The proposed mitumba ban, which was put in motion after East African Heads of State agreed to work on jointly blocking second hand clothes imports in 2015, was aimed at reviving the local textile industry.
A United states based nongovernmental organization called Smart has now thrown a spanner in the works by seeking cancelation of the Africa Growth Opportunity Act (AGOA) trade deal, accusing the East African Community of failing to honor agreements by banning mitumba imports.
In the petition letter seen by Citizen Digital, Smart accuses the EAC bloc for putting over 40,000 jobs in the second hand clothes industry at risk if the mitumba ban takes effect.
Speaking Monday on the sidelines of the Belt and Road Forum in Beijing, China, Trade Cabinet secretary Adan Mohamed said the group’s stance was misinformed.
“That group (Smart) has filed a petition with the US trade representative to see how we should be reviewed as an out of cycle program because of the actions the East African Nations have taken around the second hand clothes in particular,” Mohamed said, adding: “Our position is very clear, we have continued to allow mitumba clothes to come into our country, we have no ban in place and that position is clear.
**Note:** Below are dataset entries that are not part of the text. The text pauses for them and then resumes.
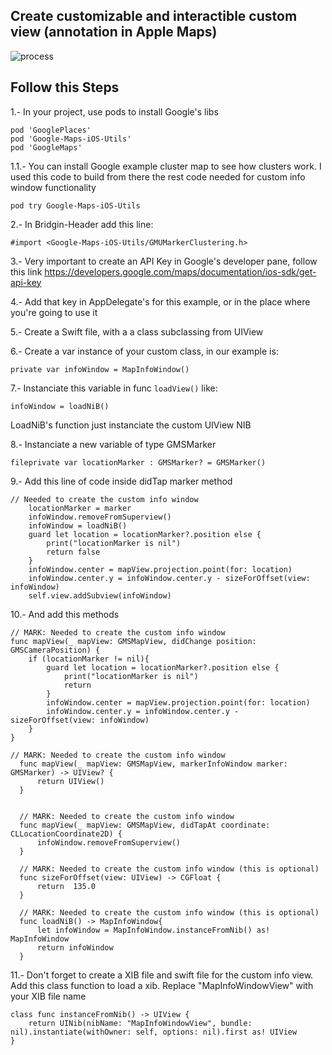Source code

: ## Create customizable and interactible custom view (annotation in Apple Maps)

![process](https://cloud.githubusercontent.com/assets/724536/26211835/c3a6146e-3bf3-11e7-853d-08ed197119c5.gif)

## Follow this Steps

1.- In your project, use pods to install Google's libs

    pod 'GooglePlaces'
    pod 'Google-Maps-iOS-Utils'
    pod 'GoogleMaps'
    
1.1.- You can install Google example cluster map to see how clusters work. I used this code to build from there the rest code needed for custom info window functionality 

    pod try Google-Maps-iOS-Utils

2.- In Bridgin-Header add this line:

    #import <Google-Maps-iOS-Utils/GMUMarkerClustering.h>

3.- Very important to create an API Key in Google's developer pane, follow this link https://developers.google.com/maps/documentation/ios-sdk/get-api-key

4.- Add that key in AppDelegate's for this example, or in the place where you're going to use it

5.- Create a Swift file, with a a class subclassing from UIView

6.- Create a var instance of your custom class, in our example is:

    private var infoWindow = MapInfoWindow()
     
7.- Instanciate this variable in func `loadView()` like:

    infoWindow = loadNiB()

  LoadNiB's function just instanciate the custom UIView NIB
  
8.- Instanciate a new variable of type GMSMarker

    fileprivate var locationMarker : GMSMarker? = GMSMarker()

9.- Add this line of code inside didTap marker method

    // Needed to create the custom info window
        locationMarker = marker
        infoWindow.removeFromSuperview()
        infoWindow = loadNiB()
        guard let location = locationMarker?.position else {
            print("locationMarker is nil")
            return false
        }
        infoWindow.center = mapView.projection.point(for: location)
        infoWindow.center.y = infoWindow.center.y - sizeForOffset(view: infoWindow)
        self.view.addSubview(infoWindow)

10.- And add this methods 

    // MARK: Needed to create the custom info window
    func mapView(_ mapView: GMSMapView, didChange position: GMSCameraPosition) {
        if (locationMarker != nil){
            guard let location = locationMarker?.position else {
                print("locationMarker is nil")
                return
            }
            infoWindow.center = mapView.projection.point(for: location)
            infoWindow.center.y = infoWindow.center.y - sizeForOffset(view: infoWindow)
        }
    }
    
    // MARK: Needed to create the custom info window
      func mapView(_ mapView: GMSMapView, markerInfoWindow marker: GMSMarker) -> UIView? {
          return UIView()
      }
  
      
      // MARK: Needed to create the custom info window
      func mapView(_ mapView: GMSMapView, didTapAt coordinate: CLLocationCoordinate2D) {
          infoWindow.removeFromSuperview()
      }
      
      // MARK: Needed to create the custom info window (this is optional)
      func sizeForOffset(view: UIView) -> CGFloat {
          return  135.0
      }
      
      // MARK: Needed to create the custom info window (this is optional)
      func loadNiB() -> MapInfoWindow{
          let infoWindow = MapInfoWindow.instanceFromNib() as! MapInfoWindow
          return infoWindow
      }

11.- Don't forget to create a XIB file and swift file for the custom info view. Add this class function to load a xib. Replace "MapInfoWindowView" with your XIB file name

    class func instanceFromNib() -> UIView {
        return UINib(nibName: "MapInfoWindowView", bundle: nil).instantiate(withOwner: self, options: nil).first as! UIView
    }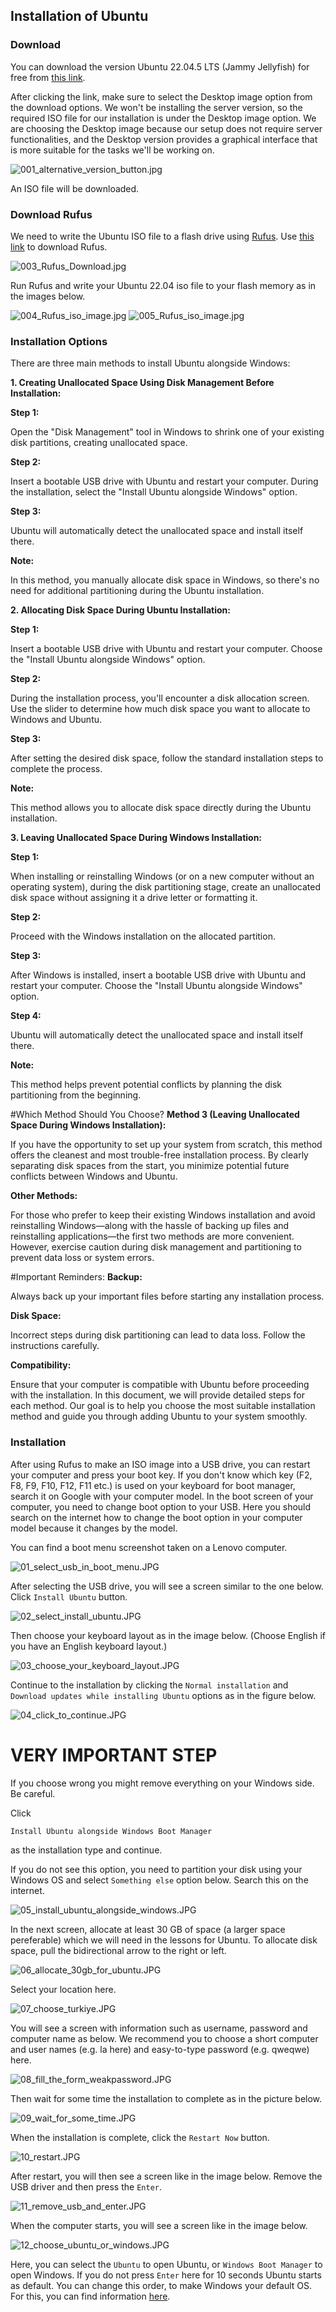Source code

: ## Installation of Ubuntu
### Download
You can download the version Ubuntu 22.04.5 LTS (Jammy Jellyfish) for free from [this link](https://releases.ubuntu.com/22.04/?_gl=1*1ke0b85*_gcl_au*NTMxMTY4NzAuMTcyODQxODcyMA..&_ga=2.196916911.2032042906.1728418720-2114037748.1719220492). 

After clicking the link, make sure to select the Desktop image option from the download options. 
We won't be installing the server version, so the required ISO file for our installation is under the Desktop image option.
We are choosing the Desktop image because our setup does not require server functionalities, and the Desktop version provides a graphical interface that is more suitable for the tasks we'll be working on.

![001_alternative_version_button.jpg](./figures/001_alternative_version_button.jpg)

An ISO file will be downloaded.

### Download Rufus
We need to write the Ubuntu ISO file to a flash drive using [Rufus](https://github.com/ismailhos3/CP2024/blob/main/rufus.md).
Use [this link](https://rufus.ie/en/) to download Rufus.

![003_Rufus_Download.jpg](./figures/003_Rufus_Download.jpg)

Run Rufus and write your Ubuntu 22.04 iso file to your flash memory as in the images below.

![004_Rufus_iso_image.jpg](./figures/004_Rufus_iso_image.jpg)
![005_Rufus_iso_image.jpg](./figures/005_Rufus_iso_image.jpg)

### Installation Options
There are three main methods to install Ubuntu alongside Windows:

**1. Creating Unallocated Space Using Disk Management Before Installation:**

**Step 1:** 

Open the "Disk Management" tool in Windows to shrink one of your existing disk partitions, creating unallocated space.

**Step 2:** 

Insert a bootable USB drive with Ubuntu and restart your computer. During the installation, select the "Install Ubuntu alongside Windows" option.

**Step 3:** 

Ubuntu will automatically detect the unallocated space and install itself there.

**Note:** 

In this method, you manually allocate disk space in Windows, so there's no need for additional partitioning during the Ubuntu installation.

**2. Allocating Disk Space During Ubuntu Installation:**

**Step 1:** 

Insert a bootable USB drive with Ubuntu and restart your computer. 
Choose the "Install Ubuntu alongside Windows" option.

**Step 2:** 

During the installation process, you'll encounter a disk allocation screen. 
Use the slider to determine how much disk space you want to allocate to Windows and Ubuntu.

**Step 3:** 

After setting the desired disk space, follow the standard installation steps to complete the process.

**Note:** 

This method allows you to allocate disk space directly during the Ubuntu installation.

**3. Leaving Unallocated Space During Windows Installation:**

**Step 1:** 

When installing or reinstalling Windows (or on a new computer without an operating system), during the disk partitioning stage, create an unallocated disk space without assigning it a drive letter or formatting it.

**Step 2:** 

Proceed with the Windows installation on the allocated partition.

**Step 3:** 

After Windows is installed, insert a bootable USB drive with Ubuntu and restart your computer.
Choose the "Install Ubuntu alongside Windows" option.

**Step 4:** 

Ubuntu will automatically detect the unallocated space and install itself there.

**Note:** 

This method helps prevent potential conflicts by planning the disk partitioning from the beginning.

#Which Method Should You Choose?
**Method 3 (Leaving Unallocated Space During Windows Installation):**

If you have the opportunity to set up your system from scratch, this method offers the cleanest and most trouble-free installation process. 
By clearly separating disk spaces from the start, you minimize potential future conflicts between Windows and Ubuntu.

**Other Methods:** 

For those who prefer to keep their existing Windows installation and avoid reinstalling Windows—along with the hassle of backing up files and reinstalling applications—the first two methods are more convenient. 
However, exercise caution during disk management and partitioning to prevent data loss or system errors.

#Important Reminders:
**Backup:** 

Always back up your important files before starting any installation process.

**Disk Space:** 

Incorrect steps during disk partitioning can lead to data loss. 
Follow the instructions carefully.

**Compatibility:** 

Ensure that your computer is compatible with Ubuntu before proceeding with the installation.
In this document, we will provide detailed steps for each method. 
Our goal is to help you choose the most suitable installation method and guide you through adding Ubuntu to your system smoothly.

### Installation
After using Rufus to make an ISO image into a USB drive, you can restart your computer and press your boot key.
If you don't know which key (F2, F8, F9, F10, F12, F11 etc.) is used on your keyboard for boot manager, search it on Google with your computer model.
In the boot screen of your computer, you need to change boot option to your USB.
Here you should search on the internet how to change the boot option in your computer model because it changes by the model.

You can find a boot menu screenshot taken on a Lenovo computer.

![01_select_usb_in_boot_menu.JPG](./figures/01_select_usb_in_boot_menu.JPG)

After selecting the USB drive, you will see a screen similar to the one below. 
Click `Install Ubuntu` button.  

![02_select_install_ubuntu.JPG](./figures/02_select_install_ubuntu.JPG)

Then choose your keyboard layout as in the image below. (Choose English if you have an English keyboard layout.)

![03_choose_your_keyboard_layout.JPG](./figures/03_choose_your_keyboard_layout.JPG)

Continue to the installation by clicking the `Normal installation` and `Download updates while installing Ubuntu` options as in the figure below.

![04_click_to_continue.JPG](./figures/04_click_to_continue.JPG)

# VERY IMPORTANT STEP
If you choose wrong you might remove everything on your Windows side. Be careful.

Click 

`Install Ubuntu alongside Windows Boot Manager` 

as the installation type and continue.

If you do not see this option, you need to partition your disk using your Windows OS and select `Something else` option below. Search this on the internet. 

![05_install_ubuntu_alongside_windows.JPG](./figures/05_install_ubuntu_alongside_windows.JPG)

In the next screen, allocate at least 30 GB of space (a larger space pereferable) which we will need in the lessons for Ubuntu. 
To allocate disk space, pull the bidirectional arrow to the right or left.

![06_allocate_30gb_for_ubuntu.JPG](./figures/06_allocate_30gb_for_ubuntu.JPG)

Select your location here.

![07_choose_turkiye.JPG](./figures/07_choose_turkiye.JPG)

You will see a screen with information such as username, password and computer name as below.
We recommend you to choose a short computer and user names (e.g. la here) and easy-to-type password (e.g. qweqwe) here.

![08_fill_the_form_weakpassword.JPG](./figures/08_fill_the_form_weakpassword.JPG)

Then wait for some time the installation to complete as in the picture below.

![09_wait_for_some_time.JPG](./figures/09_wait_for_some_time.JPG)

When the installation is complete, click the `Restart Now` button. 

![10_restart.JPG](./figures/10_restart.JPG)

After restart, you will then see a screen like in the image below.
Remove the USB driver and then press the `Enter`. 

![11_remove_usb_and_enter.JPG](./figures/11_remove_usb_and_enter.JPG)

When the computer starts, you will see a screen like in the image below. 

![12_choose_ubuntu_or_windows.JPG](./figures/12_choose_ubuntu_or_windows.JPG)

Here, you can select the `Ubuntu` to open Ubuntu, or `Windows Boot Manager` to open Windows. 
If you do not press `Enter` here for 10 seconds Ubuntu starts as default.
You can change this order, to make Windows your default OS. For this, you can find information [here](https://itsfoss.com/grub-customizer-ubuntu/).

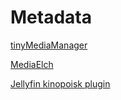 # Metadata

[tinyMediaManager](https://www.tinymediamanager.org/)

[MediaElch](https://github.com/Komet/MediaElch)

[Jellyfin kinopoisk plugin](https://github.com/LinFor/jellyfin-plugin-kinopoisk)

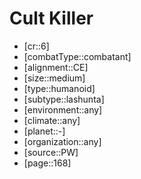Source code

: 
# Cult Killer

- [cr::6]
- [combatType::combatant]
- [alignment::CE]
- [size::medium]
- [type::humanoid]
- [subtype::lashunta]
- [environment::any]
- [climate::any]
- [planet::-]
- [organization::any]
- [source::PW]
- [page::168]
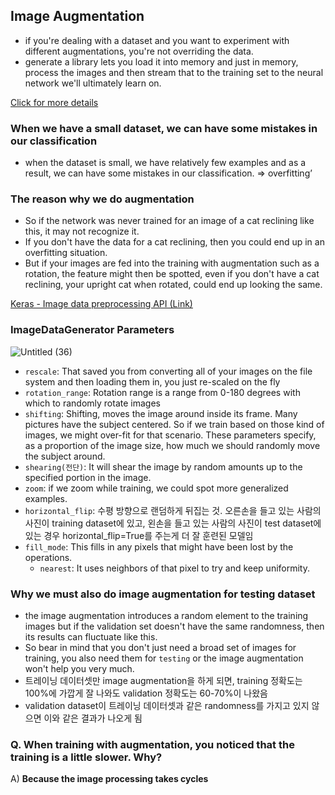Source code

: ## Image Augmentation

- if you're dealing with a dataset and you want to experiment with different augmentations, you're not overriding the data.
- generate a library lets you load it into memory and just in memory, process the images and then stream that to the training set to the neural network we'll ultimately learn on.

[Click for more details]([https://github.com/keras-team/keras-preprocessing](https://github.com/keras-team/keras-preprocessing))

### When we have a small dataset, we can have some mistakes in our classification

- when the dataset is small, we have relatively few examples and as a result, we can have some mistakes in our classification. ⇒ overfitting’

### The reason why we do augmentation

- So if the network was never trained for an image of a cat reclining like this, it may not recognize it.
- If you don't have the data for a cat reclining, then you could end up in an overfitting situation.
- But if your images are fed into the training with augmentation such as a rotation, the feature might then be spotted, even if you don't have a cat reclining, your upright cat when rotated, could end up looking the same.

[Keras - Image data preprocessing API (Link)](https://keras.io/preprocessing/image)

### ImageDataGenerator Parameters

![Untitled (36)](https://user-images.githubusercontent.com/71035113/150721041-3906910d-ccf3-4ae5-be8e-e65e15225032.png)

- `rescale`: That saved you from converting all of your images on the file system and then loading them in, you just re-scaled on the fly
- `rotation_range`: Rotation range is a range from 0-180 degrees with which to randomly rotate images
- `shifting`: Shifting, moves the image around inside its frame. Many pictures have the subject centered. So if we train based on those kind of images, we might over-fit for that scenario. These parameters specify, as a proportion of the image size, how much we should randomly move the subject around.
- `shearing(전단)`: It will shear the image by random amounts up to the specified portion in the image.
- `zoom`: if we zoom while training, we could spot more generalized examples.
- `horizontal_flip`: 수평 방향으로 랜덤하게 뒤집는 것. 오른손을 들고 있는 사람의 사진이 training dataset에 있고, 왼손을 들고 있는 사람의 사진이 test dataset에 있는 경우 horizontal_flip=True를 주는게 더 잘 훈련된 모델임
- `fill_mode`: This fills in any pixels that might have been lost by the operations.
    - `nearest`: It uses neighbors of that pixel to try and keep uniformity.

### Why we must also do image augmentation for testing dataset

- the image augmentation introduces a random element to the training images but if the validation set doesn't have the same randomness, then its results can fluctuate like this.
- So bear in mind that you don't just need a broad set of images for training, you also need them for `testing` or the image augmentation won't help you very much.
- 트레이닝 데이터셋만 image augmentation을 하게 되면, training 정확도는 100%에 가깝게 잘 나와도 validation 정확도는 60-70%이 나왔음
- validation dataset이 트레이닝 데이터셋과 같은 randomness를 가지고 있지 않으면 이와 같은 결과가 나오게 됨

### Q. **When training with augmentation, you noticed that the training is a little slower. Why?**

A) **Because the image processing takes cycles**
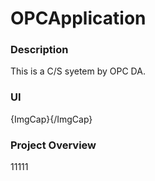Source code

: # OPCApplication

### Description

This is a C/S syetem by OPC DA.

### UI

![](){ImgCap}{/ImgCap}

### Project Overview
11111

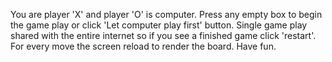 You are player 'X' and player 'O' is computer.
Press any empty box to begin the game play or click 'Let computer play first' button.
Single game play shared with the entire internet so if you see a finished game click 'restart'.
For every move the screen reload to render the board. Have fun.
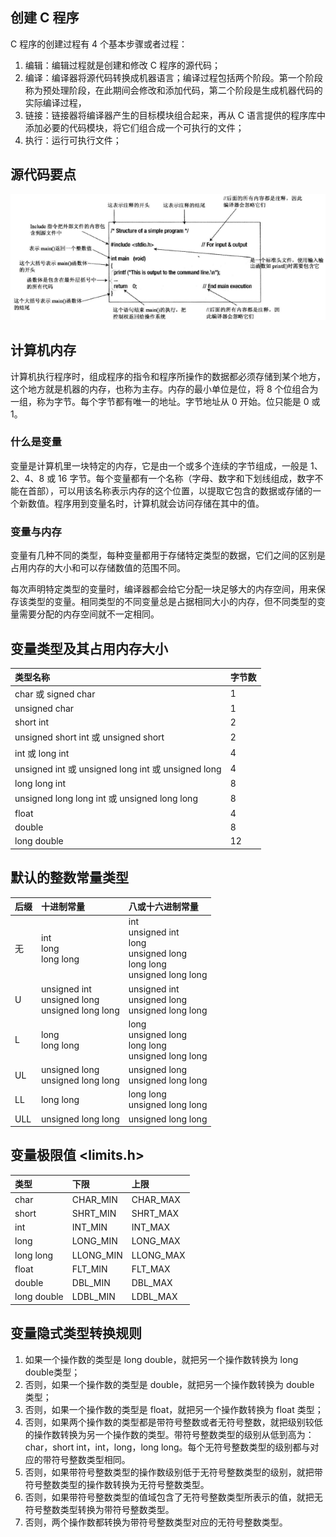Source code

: ## 创建 C 程序
C 程序的创建过程有 4 个基本步骤或者过程：
1. 编辑：编辑过程就是创建和修改 C 程序的源代码；
2. 编译：编译器将源代码转换成机器语言；编译过程包括两个阶段。第一个阶段称为预处理阶段，在此期间会修改和添加代码，第二个阶段是生成机器代码的实际编译过程，
3. 链接：链接器将编译器产生的目标模块组合起来，再从 C 语言提供的程序库中添加必要的代码模块，将它们组合成一个可执行的文件；
4. 执行：运行可执行文件；

## 源代码要点
<img src='./imgs/elements-of-program.png'>

##  计算机内存
计算机执行程序时，组成程序的指令和程序所操作的数据都必须存储到某个地方，这个地方就是机器的内存，也称为主存。内存的最小单位是位，将 8 个位组合为一组，称为字节。每个字节都有唯一的地址。字节地址从 0 开始。位只能是 0 或 1。

### 什么是变量
变量是计算机里一块特定的内存，它是由一个或多个连续的字节组成，一般是 1、2、4、8 或 16 字节。每个变量都有一个名称（字母、数字和下划线组成，数字不能在首部），可以用该名称表示内存的这个位置，以提取它包含的数据或存储的一个新数值。程序用到变量名时，计算机就会访问存储在其中的值。

### 变量与内存
变量有几种不同的类型，每种变量都用于存储特定类型的数据，它们之间的区别是占用内存的大小和可以存储数值的范围不同。

每次声明特定类型的变量时，编译器都会给它分配一块足够大的内存空间，用来保存该类型的变量。相同类型的不同变量总是占据相同大小的内存，但不同类型的变量需要分配的内存空间就不一定相同。

## 变量类型及其占用内存大小
|类型名称|字节数|
|:-|:-|
|char 或 signed char|1|
|unsigned char|1|
|short int|2|
|unsigned short int 或 unsigned short|2|
|int 或 long int|4|
|unsigned int 或 unsigned long int 或 unsigned long|4|
|long long int|8|
|unsigned long long int 或 unsigned long long|8|
|float|4|
|double|8|
|long double|12|

## 默认的整数常量类型
|后缀|十进制常量|八或十六进制常量|
|:-|:-|:-|
|无|int<br>long<br>long long|int<br>unsigned int<br>long<br>unsigned long<br>long long<br>unsigned long long|
|U|unsigned int<br>unsigned long<br>unsigned long long|unsigned int<br>unsigned long<br>unsigned long long|
|L|long<br>long long|long<br>unsigned long<br>long long<br>unsigned long long|
|UL|unsigned long<br>unsigned long long|unsigned long<br>unsigned long long|
LL|long long|long long<br>unsigned long long|
ULL|unsigned long long|unsigned long long|

## 变量极限值 <limits.h>
|类型|下限|上限|
|:-|:-|:-|
|char|CHAR_MIN|CHAR_MAX|
|short|SHRT_MIN|SHRT_MAX|
|int|INT_MIN|INT_MAX|
|long|LONG_MIN|LONG_MAX|
|long long|LLONG_MIN|LLONG_MAX|
|float|FLT_MIN|FLT_MAX|
|double|DBL_MIN|DBL_MAX|
|long double|LDBL_MIN|LDBL_MAX|

## 变量隐式类型转换规则
1. 如果一个操作数的类型是 long double，就把另一个操作数转换为 long double类型；
2. 否则，如果一个操作数的类型是 double，就把另一个操作数转换为 double 类型；
3. 否则，如果一个操作数的类型是 float，就把另一个操作数转换为 float 类型；
4. 否则，如果两个操作数的类型都是带符号整数或者无符号整数，就把级别较低的操作数转换为另一个操作数的类型。带符号整数类型的级别从低到高为：char，short int，int，long，long long。每个无符号整数类型的级别都与对应的带符号整数类型相同。
5. 否则，如果带符号整数类型的操作数级别低于无符号整数类型的级别，就把带符号整数类型的操作数转换为无符号整数类型。
6. 否则，如果带符号整数类型的值域包含了无符号整数类型所表示的值，就把无符号整数类型转换为带符号整数类型。
7. 否则，两个操作数都转换为带符号整数类型对应的无符号整数类型。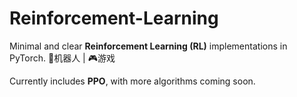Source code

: # Reinforcement-Learning

Minimal and clear **Reinforcement Learning (RL)** implementations in PyTorch. 🤖机器人 | 🎮游戏

Currently includes **PPO**, with more algorithms coming soon.
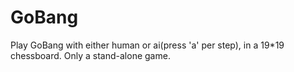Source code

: # GoBang
Play GoBang with either human or ai(press 'a' per step), in a 19*19 chessboard. Only a stand-alone game.
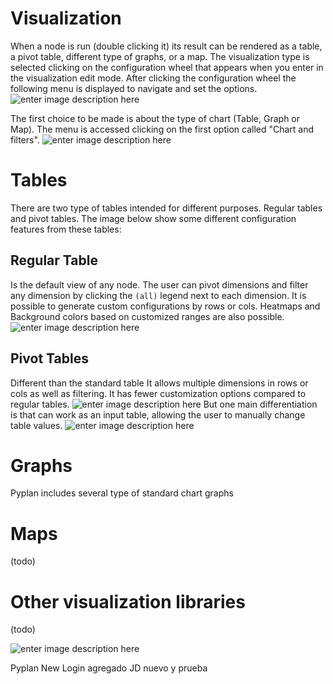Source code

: # Visualization
When a node is run (double clicking it) its result can be rendered as a table, a pivot table, different type of graphs, or a map.
The visualization type is selected clicking on the configuration wheel that appears when you enter in the visualization edit mode. After clicking the configuration wheel the following menu is displayed to navigate and set the options.
![enter image description here](http://img.pyplan.org/viz-edit2.png)

The first choice to be made is about the type of chart (Table, Graph or Map). The menu is accessed clicking on the first option called "Chart and filters".
![enter image description here](http://img.pyplan.org/viz-viz-type1.png)


# Tables
There are two type of tables intended for different purposes. Regular tables and pivot tables.
The image below show some different configuration features from these tables:


## Regular Table
Is the default view of any node. The user can pivot dimensions and filter any dimension by clicking the `(all)` legend next to each dimension.
It is possible to generate custom configurations by rows or cols. Heatmaps and Background colors based on customized ranges are also possible.
 ![enter image description here](http://img.pyplan.org/viz-table-standard.png)
 
## Pivot Tables
Different than the standard table It allows multiple dimensions in rows or cols as well as filtering.
It has fewer customization options compared to regular tables.
![enter image description here](http://img.pyplan.org/viz-tables-dif1.png)
But one main differentiation is that can work as an input table, allowing the user to manually change table values.
![enter image description here](http://img.pyplan.org/viz-edit-table.png)
# Graphs
Pyplan includes several type of standard chart graphs
# Maps
(todo)
# Other visualization libraries
(todo)

![enter image description here](http://img.pyplan.org/Login_nuevo.png)

Pyplan New Login
agregado JD
nuevo y prueba

<!--stackedit_data:
eyJoaXN0b3J5IjpbLTk3Nzk2Mjk4OCwtMTEyMjg5MDY5NSwtNz
Q0OTIwODIxLC0xMTIyODkwNjk1LC03NDQ5MjA4MjEsLTc3OTAx
ODYzOSwtMjExODk3NjExMiwxOTQ4OTc1OTgxLDExNTUwOTEzNz
EsLTEwOTU1NzcxNTIsMTE5NjA2NTcyMSwtMjgyOTM5NDYyLDMz
MTU3NTk0OSw2NzUzNjg1MywxNjExNjYzOTQ3LC0xNjY2MjU2Nz
kyLDE5NTQ1NjE1NDMsMTI1OTgyMTMwMCwxNzc0NTY5NDcwLDE3
NDMwMjE2MDRdfQ==
-->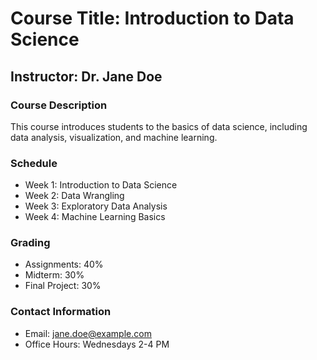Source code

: # Course Title: Introduction to Data Science

## Instructor: Dr. Jane Doe

### Course Description
This course introduces students to the basics of data science, including data analysis, visualization, and machine learning.

### Schedule
- Week 1: Introduction to Data Science
- Week 2: Data Wrangling
- Week 3: Exploratory Data Analysis
- Week 4: Machine Learning Basics

### Grading
- Assignments: 40%
- Midterm: 30%
- Final Project: 30%

### Contact Information
- Email: jane.doe@example.com
- Office Hours: Wednesdays 2-4 PM
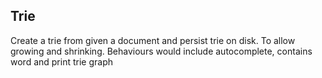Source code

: ## Trie
Create a trie from given a document and persist trie on disk. To allow growing and shrinking.
Behaviours would include autocomplete, contains word and print trie graph

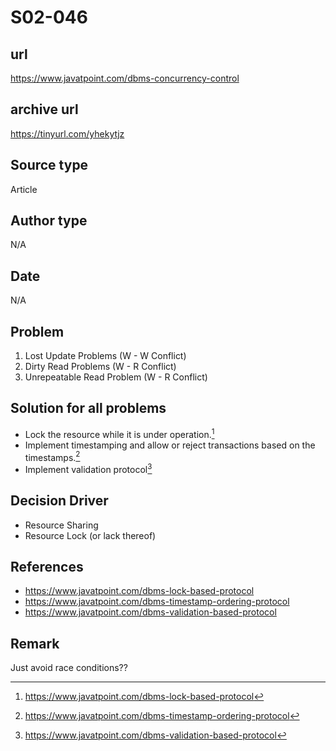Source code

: # S02-046

## url

https://www.javatpoint.com/dbms-concurrency-control

## archive url

https://tinyurl.com/yhekytjz

## Source type

Article

## Author type

N/A

## Date

N/A

## Problem

1. Lost Update Problems (W - W Conflict)
2. Dirty Read Problems (W - R Conflict)
3. Unrepeatable Read Problem (W - R Conflict)

## Solution for all problems

-   Lock the resource while it is under operation.[^1]
-   Implement timestamping and allow or reject transactions based on the timestamps.[^2]
-   Implement validation protocol[^3]

## Decision Driver

-   Resource Sharing
-   Resource Lock (or lack thereof)

## References

-   https://www.javatpoint.com/dbms-lock-based-protocol
-   https://www.javatpoint.com/dbms-timestamp-ordering-protocol
-   https://www.javatpoint.com/dbms-validation-based-protocol

## Remark

Just avoid race conditions??

[^1]: https://www.javatpoint.com/dbms-lock-based-protocol
[^2]: https://www.javatpoint.com/dbms-timestamp-ordering-protocol
[^3]: https://www.javatpoint.com/dbms-validation-based-protocol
The petition claims that we have banned those products which is totally untrue, and we are engaging with the US authorities to clarify some of those issues.”
The CS, however, reiterated that Kenya was keen on growing its local textile business through the manufacturing of competitively process clothes.
“And through the transition of market forces we would like mitumba clothes to compete with clothes that are produced within East Africa, within Kenya, and if those products are much more competitive and much more consumer friendly, then of course you will see a reduction in the mitumba business in our country. But it is not going to be through a ban or anything of that nature,” he added.
Manufactures under the export processing zones export over 40 billion shillings worth of textiles and apparels, an industry that has seen the employment of thousands of Kenyans.